Shorter descriptions cost fewer tokens and are easier for agents to parse. Every sentence should earn its place.

Completeness3/5

Given the tool's complexity, does the description cover enough for an agent to succeed on first attempt?

Given the tool's complexity (a destructive mutation with 1 parameter) and the presence of an output schema (which handles return values), the description is moderately complete. It covers the basic purpose and parameter semantics but lacks behavioral details like error handling or usage context. With no annotations and incomplete behavioral transparency, it meets minimum viability but has clear gaps.

Complex tools with many parameters or behaviors need more documentation. Simple tools need less. This dimension scales expectations accordingly.

Parameters4/5

Does the description clarify parameter syntax, constraints, interactions, or defaults beyond what the schema provides?

The description adds meaningful context for the single parameter: 'order_id: The Alpaca order ID to cancel.' This clarifies the parameter's purpose and format (Alpaca-specific ID), which is valuable since schema description coverage is 0% (no schema descriptions). With 0% coverage, the description compensates well, though it could specify ID format or constraints for a perfect score.

Input schemas describe structure but not intent. Descriptions should explain non-obvious parameter relationships and valid value ranges.

Purpose4/5

Does the description clearly state what the tool does and how it differs from similar tools?

The description clearly states the tool's purpose: 'Cancels a specific open order.' It specifies the verb ('cancels') and resource ('a specific open order'), making the action unambiguous. However, it does not explicitly differentiate from sibling tools like 'place_order' or 'get_order_history', which would require a 5.

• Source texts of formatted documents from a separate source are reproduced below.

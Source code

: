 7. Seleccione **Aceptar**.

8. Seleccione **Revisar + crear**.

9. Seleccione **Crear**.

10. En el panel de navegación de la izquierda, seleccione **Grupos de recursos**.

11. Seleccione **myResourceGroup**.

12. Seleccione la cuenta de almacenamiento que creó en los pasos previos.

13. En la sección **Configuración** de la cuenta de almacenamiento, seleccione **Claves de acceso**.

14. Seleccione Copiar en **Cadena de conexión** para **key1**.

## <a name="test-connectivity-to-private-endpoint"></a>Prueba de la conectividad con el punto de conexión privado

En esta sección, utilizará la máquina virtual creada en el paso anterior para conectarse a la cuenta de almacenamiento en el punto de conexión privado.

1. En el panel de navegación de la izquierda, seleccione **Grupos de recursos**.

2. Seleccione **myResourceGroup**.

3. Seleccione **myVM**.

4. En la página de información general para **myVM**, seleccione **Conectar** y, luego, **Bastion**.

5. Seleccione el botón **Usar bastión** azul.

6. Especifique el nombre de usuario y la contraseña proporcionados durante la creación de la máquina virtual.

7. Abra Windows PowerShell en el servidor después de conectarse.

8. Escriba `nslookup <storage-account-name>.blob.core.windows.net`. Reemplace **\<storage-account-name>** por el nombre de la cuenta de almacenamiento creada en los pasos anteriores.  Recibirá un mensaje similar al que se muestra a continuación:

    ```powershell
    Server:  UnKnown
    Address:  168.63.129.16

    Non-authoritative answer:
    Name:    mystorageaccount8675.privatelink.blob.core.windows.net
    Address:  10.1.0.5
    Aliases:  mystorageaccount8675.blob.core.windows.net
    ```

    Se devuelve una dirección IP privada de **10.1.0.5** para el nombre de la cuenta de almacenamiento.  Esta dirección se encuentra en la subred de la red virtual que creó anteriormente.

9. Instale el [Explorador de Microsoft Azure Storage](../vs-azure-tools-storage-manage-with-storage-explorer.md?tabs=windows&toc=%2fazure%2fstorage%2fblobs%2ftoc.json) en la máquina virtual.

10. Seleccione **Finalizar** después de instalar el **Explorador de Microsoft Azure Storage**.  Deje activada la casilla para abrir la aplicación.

Agents choose between tools based on descriptions. A clear purpose with a specific verb and resource helps agents select the right tool.

Usage Guidelines2/5

Does the description explain when to use this tool, when not to, or what alternatives exist?

The description provides no guidance on when to use this tool versus alternatives. It does not mention prerequisites (e.g., order must be open), exclusions (e.g., cannot cancel filled orders), or refer to sibling tools like 'place_order' for creating orders or 'get_order_history' for checking status. This leaves usage context implied but not stated.

Agents often have multiple tools that could apply. Explicit usage guidance like "use X instead of Y when Z" prevents misuse.